_Task objective_: Among the entries below, which lines include the string "CUDA"? Show each one.

_Provided data_:
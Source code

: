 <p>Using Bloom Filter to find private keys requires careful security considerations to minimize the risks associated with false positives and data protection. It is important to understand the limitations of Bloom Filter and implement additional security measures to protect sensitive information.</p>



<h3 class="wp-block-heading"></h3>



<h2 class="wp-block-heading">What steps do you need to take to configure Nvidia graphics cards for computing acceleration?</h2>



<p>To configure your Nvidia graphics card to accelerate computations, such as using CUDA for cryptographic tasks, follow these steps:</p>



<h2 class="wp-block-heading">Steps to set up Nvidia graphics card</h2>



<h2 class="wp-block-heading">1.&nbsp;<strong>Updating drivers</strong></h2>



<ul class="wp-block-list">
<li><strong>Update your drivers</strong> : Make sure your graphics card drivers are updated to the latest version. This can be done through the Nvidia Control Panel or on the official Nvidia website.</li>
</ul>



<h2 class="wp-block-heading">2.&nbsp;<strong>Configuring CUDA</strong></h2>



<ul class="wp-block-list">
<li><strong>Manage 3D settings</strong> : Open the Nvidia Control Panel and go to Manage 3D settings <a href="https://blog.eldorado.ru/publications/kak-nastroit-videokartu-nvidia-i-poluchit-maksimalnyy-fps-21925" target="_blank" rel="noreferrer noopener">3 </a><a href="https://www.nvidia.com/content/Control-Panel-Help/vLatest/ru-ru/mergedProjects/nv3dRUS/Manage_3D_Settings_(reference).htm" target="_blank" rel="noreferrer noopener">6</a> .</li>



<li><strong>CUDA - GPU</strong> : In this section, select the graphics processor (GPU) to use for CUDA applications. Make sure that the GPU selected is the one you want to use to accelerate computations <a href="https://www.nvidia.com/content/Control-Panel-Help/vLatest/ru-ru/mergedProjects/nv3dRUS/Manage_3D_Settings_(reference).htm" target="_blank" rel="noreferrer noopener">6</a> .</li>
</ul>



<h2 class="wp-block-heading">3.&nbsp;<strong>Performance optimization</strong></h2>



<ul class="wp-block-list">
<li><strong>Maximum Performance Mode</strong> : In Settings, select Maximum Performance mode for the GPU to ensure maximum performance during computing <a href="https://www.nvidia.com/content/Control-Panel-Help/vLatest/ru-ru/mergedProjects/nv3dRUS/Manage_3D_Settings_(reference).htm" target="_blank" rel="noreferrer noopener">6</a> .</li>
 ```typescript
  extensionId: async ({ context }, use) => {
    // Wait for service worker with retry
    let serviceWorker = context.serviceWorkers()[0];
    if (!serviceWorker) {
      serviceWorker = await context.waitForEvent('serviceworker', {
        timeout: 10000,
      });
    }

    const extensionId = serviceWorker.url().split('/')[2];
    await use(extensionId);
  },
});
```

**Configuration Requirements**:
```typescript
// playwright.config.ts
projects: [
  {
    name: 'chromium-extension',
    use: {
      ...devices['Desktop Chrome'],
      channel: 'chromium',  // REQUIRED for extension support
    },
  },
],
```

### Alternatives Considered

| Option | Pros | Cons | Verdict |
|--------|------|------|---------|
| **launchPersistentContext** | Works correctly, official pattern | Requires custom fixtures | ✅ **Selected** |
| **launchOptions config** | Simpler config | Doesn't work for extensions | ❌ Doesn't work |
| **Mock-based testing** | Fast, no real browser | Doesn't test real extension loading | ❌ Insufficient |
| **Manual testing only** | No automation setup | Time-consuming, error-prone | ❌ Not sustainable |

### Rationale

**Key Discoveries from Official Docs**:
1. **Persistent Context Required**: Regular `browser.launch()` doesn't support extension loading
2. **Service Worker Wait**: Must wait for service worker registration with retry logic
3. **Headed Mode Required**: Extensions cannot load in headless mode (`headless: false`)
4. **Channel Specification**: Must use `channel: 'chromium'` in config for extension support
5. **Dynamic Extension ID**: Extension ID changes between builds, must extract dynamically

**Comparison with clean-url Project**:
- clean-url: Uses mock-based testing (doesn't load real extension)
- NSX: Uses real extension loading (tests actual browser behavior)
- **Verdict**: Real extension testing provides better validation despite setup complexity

_Solution_:
<p>To configure your Nvidia graphics card to accelerate computations, such as using CUDA for cryptographic tasks, follow these steps:</p>
<h2 class="wp-block-heading">2.&nbsp;<strong>Configuring CUDA</strong></h2>
<li><strong>CUDA - GPU</strong> : In this section, select the graphics processor (GPU) to use for CUDA applications. Make sure that the GPU selected is the one you want to use to accelerate computations <a href="https://www.nvidia.com/content/Control-Panel-Help/vLatest/ru-ru/mergedProjects/nv3dRUS/Manage_3D_Settings_(reference).htm" target="_blank" rel="noreferrer noopener">6</a> .</li>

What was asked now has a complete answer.